La Protesta de Baraguá, “lo más glorioso de la historia de Cuba”, así la calificó el Apóstol de la Independencia, José Martí, en justo reconocimiento al acto patriótico que salvó moralmente la Revolución iniciada en 1868 cuando las campanas de la Demajagua despertaron las ansias libertarias.

Era el 15 de marzo de 1878. Bajo aquella arboleda de mangos, se vieron frente a frente el general Arsenio Martínez Campos y Antonio Maceo y Grajales, uno de nuestros más lúcidos mambíses. De un lado, España y su afán colonialista; del otro, Cuba y su dignidad; de una parte, el General español, con su verbo ampuloso y su documento pacificador; de la otra, el General Maceo, con su palabra indómita y su intransigencia.
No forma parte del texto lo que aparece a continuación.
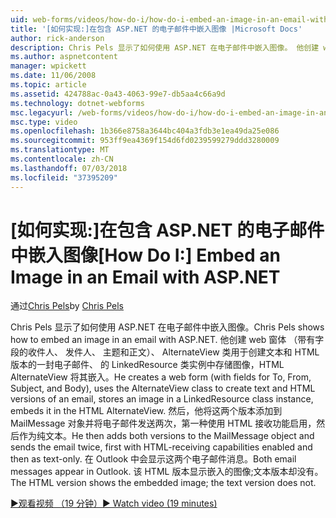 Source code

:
 ```yaml
---
uid: web-forms/videos/how-do-i/how-do-i-embed-an-image-in-an-email-with-aspnet
title: '[如何实现:]在包含 ASP.NET 的电子邮件中嵌入图像 |Microsoft Docs'
author: rick-anderson
description: Chris Pels 显示了如何使用 ASP.NET 在电子邮件中嵌入图像。 他创建 web 窗体 （带有字段的收件人、 发件人、 主题和正文），然后使用 AlternateView...
ms.author: aspnetcontent
manager: wpickett
ms.date: 11/06/2008
ms.topic: article
ms.assetid: 424788ac-0a43-4063-99e7-db5aa4c66a9d
ms.technology: dotnet-webforms
msc.legacyurl: /web-forms/videos/how-do-i/how-do-i-embed-an-image-in-an-email-with-aspnet
msc.type: video
ms.openlocfilehash: 1b366e8758a3644bc404a3fdb3e1ea49da25e086
ms.sourcegitcommit: 953ff9ea4369f154d6fd0239599279ddd3280009
ms.translationtype: MT
ms.contentlocale: zh-CN
ms.lasthandoff: 07/03/2018
ms.locfileid: "37395209"
---
```

<a name="how-do-i-embed-an-image-in-an-email-with-aspnet"></a><span data-ttu-id="27a95-104">[如何实现:]在包含 ASP.NET 的电子邮件中嵌入图像</span><span class="sxs-lookup"><span data-stu-id="27a95-104">[How Do I:] Embed an Image in an Email with ASP.NET</span></span>
====================
<span data-ttu-id="27a95-105">通过[Chris Pels](https://twitter.com/chrispels)</span><span class="sxs-lookup"><span data-stu-id="27a95-105">by [Chris Pels](https://twitter.com/chrispels)</span></span>

<span data-ttu-id="27a95-106">Chris Pels 显示了如何使用 ASP.NET 在电子邮件中嵌入图像。</span><span class="sxs-lookup"><span data-stu-id="27a95-106">Chris Pels shows how to embed an image in an email with ASP.NET.</span></span> <span data-ttu-id="27a95-107">他创建 web 窗体 （带有字段的收件人、 发件人、 主题和正文）、 AlternateView 类用于创建文本和 HTML 版本的一封电子邮件、 的 LinkedResource 类实例中存储图像，HTML AlternateView 将其嵌入。</span><span class="sxs-lookup"><span data-stu-id="27a95-107">He creates a web form (with fields for To, From, Subject, and Body), uses the AlternateView class to create text and HTML versions of an email, stores an image in a LinkedResource class instance, embeds it in the HTML AlternateView.</span></span> <span data-ttu-id="27a95-108">然后，他将这两个版本添加到 MailMessage 对象并将电子邮件发送两次，第一种使用 HTML 接收功能启用，然后作为纯文本。</span><span class="sxs-lookup"><span data-stu-id="27a95-108">He then adds both versions to the MailMessage object and sends the email twice, first with HTML-receiving capabilities enabled and then as text-only.</span></span> <span data-ttu-id="27a95-109">在 Outlook 中会显示这两个电子邮件消息。</span><span class="sxs-lookup"><span data-stu-id="27a95-109">Both email messages appear in Outlook.</span></span> <span data-ttu-id="27a95-110">该 HTML 版本显示嵌入的图像;文本版本却没有。</span><span class="sxs-lookup"><span data-stu-id="27a95-110">The HTML version shows the embedded image; the text version does not.</span></span>

[<span data-ttu-id="27a95-111">&#9654;观看视频 （19 分钟）</span><span class="sxs-lookup"><span data-stu-id="27a95-111">&#9654; Watch video (19 minutes)</span></span>](https://channel9.msdn.com/Blogs/ASP-NET-Site-Videos/how-do-i-embed-an-image-in-an-email-with-aspnet)
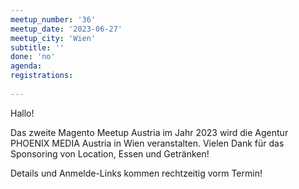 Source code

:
 ```yaml
---
meetup_number: '36'
meetup_date: '2023-06-27'
meetup_city: 'Wien'
subtitle: ''
done: 'no'
agenda:
registrations:
 
---
```


Hallo!

Das zweite Magento Meetup Austria im Jahr 2023 wird die Agentur PHOENIX MEDIA Austria in Wien veranstalten. Vielen Dank
für das Sponsoring von Location, Essen und Getränken!

Details und Anmelde-Links kommen rechtzeitig vorm Termin!
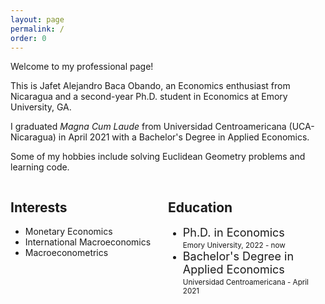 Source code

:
 ```yaml
---
layout: page
permalink: /
order: 0
---
```


Welcome to my professional page!

This is Jafet Alejandro Baca Obando, an Economics enthusiast from Nicaragua and a second-year Ph.D. student in Economics at Emory University, GA.

I graduated <em>Magna Cum Laude</em> from Universidad Centroamericana (UCA-Nicaragua) in April 2021 with a Bachelor's Degree in Applied Economics.

Some of my hobbies include solving Euclidean Geometry problems and learning code.

<div class="row">
    <div class="column" style="float: left;width: 50%;">
        <h2>Interests</h2>
        <ul class="fa-ul">
            <li><span class="fa-li"><i class="fa-solid fa-money-bill"></i></span>Monetary Economics</li>
            <li><span class="fa-li"><i class="fa-solid fa-earth-americas"></i></span>International Macroeconomics</li>
            <li><span class="fa-li"><i class="fa-solid fa-chart-simple"></i></span>Macroeconometrics</li>
        </ul>
    </div>
    <div class="column" style="float: left;width: 50%;">
        <h2>Education</h2>
        <ul class="fa-ul">
            <li><span class="fa-li"><i class="fa fa-graduation-cap"></i></span>
                <font size="+1">Ph.D. in Economics</font><br><small>Emory University, 2022 - now</small>
            </li>
            <li><span class="fa-li"><i class="fa fa-graduation-cap"></i></span>
                <font size="+1">Bachelor's Degree in Applied Economics</font><br><small>Universidad
                    Centroamericana - April 2021</small>
            </li>
        </ul>
    </div>
</div>  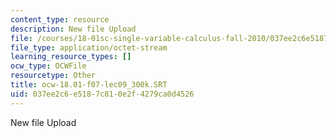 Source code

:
```yaml
---
content_type: resource
description: New file Upload
file: /courses/18-01sc-single-variable-calculus-fall-2010/037ee2c6e5187c810e2f4279ca0d4526_ocw-18.01-f07-lec09_300k.SRT
file_type: application/octet-stream
learning_resource_types: []
ocw_type: OCWFile
resourcetype: Other
title: ocw-18.01-f07-lec09_300k.SRT
uid: 037ee2c6-e518-7c81-0e2f-4279ca0d4526
---
```

New file Upload

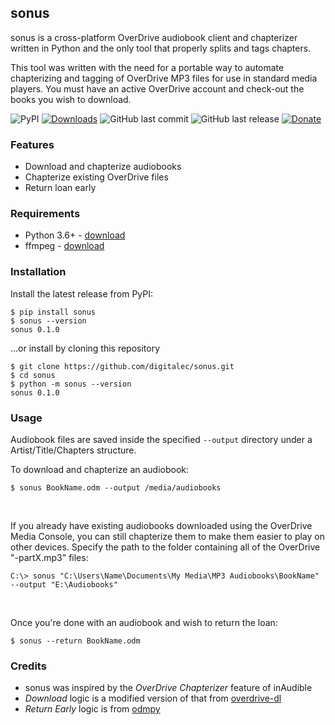 ## sonus
sonus is a cross-platform OverDrive audiobook client and chapterizer written in Python and the only tool that properly splits and tags chapters.

This tool was written with the need for a portable way to automate chapterizing and tagging of OverDrive MP3 files for use in standard media players. You must have an active OverDrive account and check-out the books you wish to download.

![PyPI](https://img.shields.io/pypi/v/sonus?style=flat)
[![Downloads](https://pepy.tech/badge/sonus)](https://pepy.tech/project/sonus)
![GitHub last commit](https://img.shields.io/github/last-commit/digitalec/sonus?style=flat)
![GitHub last release](https://img.shields.io/github/release-date/digitalec/sonus?style=flat)
[![Donate](https://img.shields.io/badge/Donate-PayPal-blue?style=flat&logo=paypal)](https://paypal.me/digitalec)

### Features
- Download and chapterize audiobooks
- Chapterize existing OverDrive files
- Return loan early


### Requirements
- Python 3.6+ - [download](https://python.org/)
- ffmpeg - [download](https://ffmpeg.org/)


### Installation

Install the latest release from PyPI:
```
$ pip install sonus
$ sonus --version
sonus 0.1.0
```

...or install by cloning this repository
```
$ git clone https://github.com/digitalec/sonus.git
$ cd sonus
$ python -m sonus --version
sonus 0.1.0
```

### Usage
Audiobook files are saved inside the specified `--output` directory under a Artist/Title/Chapters structure.


To download and chapterize an audiobook:
```
$ sonus BookName.odm --output /media/audiobooks
```

&nbsp;

If you already have existing audiobooks downloaded using the OverDrive Media Console, you can still chapterize them to make them easier to play on other devices. Specify the path to the folder containing all of the OverDrive "-partX.mp3" files:
```
C:\> sonus "C:\Users\Name\Documents\My Media\MP3 Audiobooks\BookName" --output "E:\Audiobooks"
```

&nbsp;

Once you're done with an audiobook and wish to return the loan:
```
$ sonus --return BookName.odm
```

### Credits

- sonus was inspired by the _OverDrive Chapterizer_ feature of inAudible
- _Download_ logic is a modified version of that from [overdrive-dl](https://github.com/davideg/overdrive-dl)
- _Return Early_ logic is from [odmpy](https://github.com/ping/odmpy)
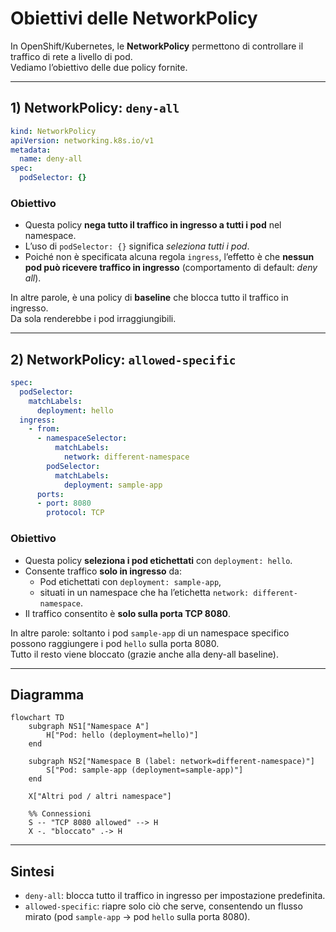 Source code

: # Obiettivi delle NetworkPolicy

In OpenShift/Kubernetes, le **NetworkPolicy** permettono di controllare il traffico di rete a livello di pod.  
Vediamo l’obiettivo delle due policy fornite.

---

## 1) NetworkPolicy: `deny-all`

```yaml
kind: NetworkPolicy
apiVersion: networking.k8s.io/v1
metadata:
  name: deny-all
spec:
  podSelector: {}
```

### Obiettivo
- Questa policy **nega tutto il traffico in ingresso a tutti i pod** nel namespace.  
- L’uso di `podSelector: {}` significa *seleziona tutti i pod*.  
- Poiché non è specificata alcuna regola `ingress`, l’effetto è che **nessun pod può ricevere traffico in ingresso** (comportamento di default: *deny all*).  

In altre parole, è una policy di **baseline** che blocca tutto il traffico in ingresso.  
Da sola renderebbe i pod irraggiungibili.  

---

## 2) NetworkPolicy: `allowed-specific`

```yaml
spec:
  podSelector:
    matchLabels:
      deployment: hello
  ingress:
    - from:
      - namespaceSelector:
          matchLabels:
            network: different-namespace
        podSelector:
          matchLabels:
            deployment: sample-app
      ports:
      - port: 8080
        protocol: TCP
```

### Obiettivo
- Questa policy **seleziona i pod etichettati** con `deployment: hello`.  
- Consente traffico **solo in ingresso** da:  
  - Pod etichettati con `deployment: sample-app`,  
  - situati in un namespace che ha l’etichetta `network: different-namespace`.  
- Il traffico consentito è **solo sulla porta TCP 8080**.  

In altre parole:  soltanto i pod `sample-app` di un namespace specifico possono raggiungere i pod `hello` sulla porta 8080.  
Tutto il resto viene bloccato (grazie anche alla deny-all baseline).

---

## Diagramma 

```mermaid
flowchart TD
    subgraph NS1["Namespace A"]
        H["Pod: hello (deployment=hello)"]
    end

    subgraph NS2["Namespace B (label: network=different-namespace)"]
        S["Pod: sample-app (deployment=sample-app)"]
    end

    X["Altri pod / altri namespace"]

    %% Connessioni
    S -- "TCP 8080 allowed" --> H
    X -. "bloccato" .-> H
```

---

## Sintesi
- `deny-all`: blocca tutto il traffico in ingresso per impostazione predefinita.  
- `allowed-specific`: riapre solo ciò che serve, consentendo un flusso mirato (pod `sample-app` → pod `hello` sulla porta 8080).  
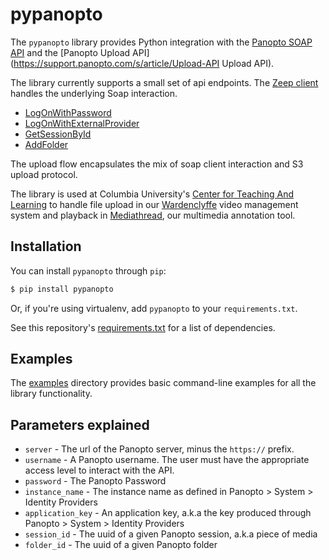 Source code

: # pypanopto
The `pypanopto` library provides Python integration with the [Panopto SOAP API](https://support.panopto.com/s/article/api-0) and the [Panopto Upload API](https://support.panopto.com/s/article/Upload-API Upload API).

The library currently supports a small set of api endpoints. The [Zeep client](http://docs.python-zeep.org/en/master/) handles the underlying Soap interaction.
* [LogOnWithPassword](https://support.panopto.com/resource/PanoptoSupport/API/Help/html/bfb68bf4-a7f7-f0c8-21cb-ebdaf9130caa.htm)
* [LogOnWithExternalProvider](https://support.panopto.com/resource/PanoptoSupport/API/Help/html/2765bd4f-5986-8c21-9d80-d896f37776cf.htm)
* [GetSessionById](https://support.panopto.com/resource/PanoptoSupport/API/Help/html/65f91dc0-f111-9446-b77b-262b67409687.htm)
* [AddFolder](https://support.panopto.com/resource/PanoptoSupport/API/Help/html/969da43b-430b-7eba-9a12-3be17343f610.htm)

The upload flow encapsulates the mix of soap client interaction and S3 upload protocol.

The library is used at Columbia University's [Center for Teaching And Learning](http://ctl.columbia.edu) to handle file upload in our [Wardenclyffe](https://github.com/ccnmtl/wardenclyffe) video management system and playback in [Mediathread](https://github.com/ccnmtl/mediathread), our multimedia annotation tool.

## Installation
You can install ```pypanopto``` through ```pip```:
```python
$ pip install pypanopto
```
Or, if you're using virtualenv, add ```pypanopto``` to your ```requirements.txt```.

See this repository's [requirements.txt](https://github.com/ccnmtl/pypanopto/blob/master/requirements.txt) for a list of dependencies.

## Examples
The [examples](https://github.com/ccnmtl/pypanopto/tree/master/examples) directory provides basic command-line examples for all the library functionality.

## Parameters explained
* `server` - The url of the Panopto server, minus the `https://` prefix.
* `username` - A Panopto username. The user must have the appropriate access level to interact with the API.
* `password` - The Panopto Password
* `instance_name` - The instance name as defined in Panopto > System > Identity Providers
* `application_key` - An application key, a.k.a the key produced through Panopto > System > Identity Providers
* `session_id` - The uuid of a given Panopto session, a.k.a piece of media
* `folder_id` - The uuid of a given Panopto folder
Tras escuchar a Martínez Campos, el Titán de Bronce es cortante, no estaban de acuerdo con el pacto del Zanjón que ya había sido firmado, pues con este no se lograba la independencia de Cuba ni la abolición de la esclavitud. Posteriormente, alzan sus voces el general Manuel Calvar y el doctor Félix Figueredo, quienes reforzaron los planteamientos de Maceo. A seguidas Martínez Campos replicó:

—Pero es que ustedes no conocen las bases del Convenio del Zanjón.

―Sí, interrumpió Maceo, y porque las conocemos es que no estamos de acuerdo.

Martínez Campos trató de leer el documento; sin embargo, Maceo no se lo permitió al plantearle:

—Guarde usted ese documento, que no queremos saber de él.

Como resultado de la conferencia, se acordó que volverían a romperse las hostilidades y se estableció para ello un plazo de ocho días con el fin de que las tropas ocuparan los territorios designados. El capitán Fulgencio Duarte, testigo de la entrevista, exclamó:

¡Muchachos, el 23 se rompe el corojo!

En fin, Martínez Campos tuvo que guardar su documento, y su fama negociadora se desplomó, ante la humilde chamarreta de aquel mulato cubano; ante la hidalguía de Antonio Maceo, el más corajudo de nuestros generales. El 15 de marzo de 1878, en la Protesta de Baraguá, el Titán de Bronce no bajó la espada de la dignidad de Cuba.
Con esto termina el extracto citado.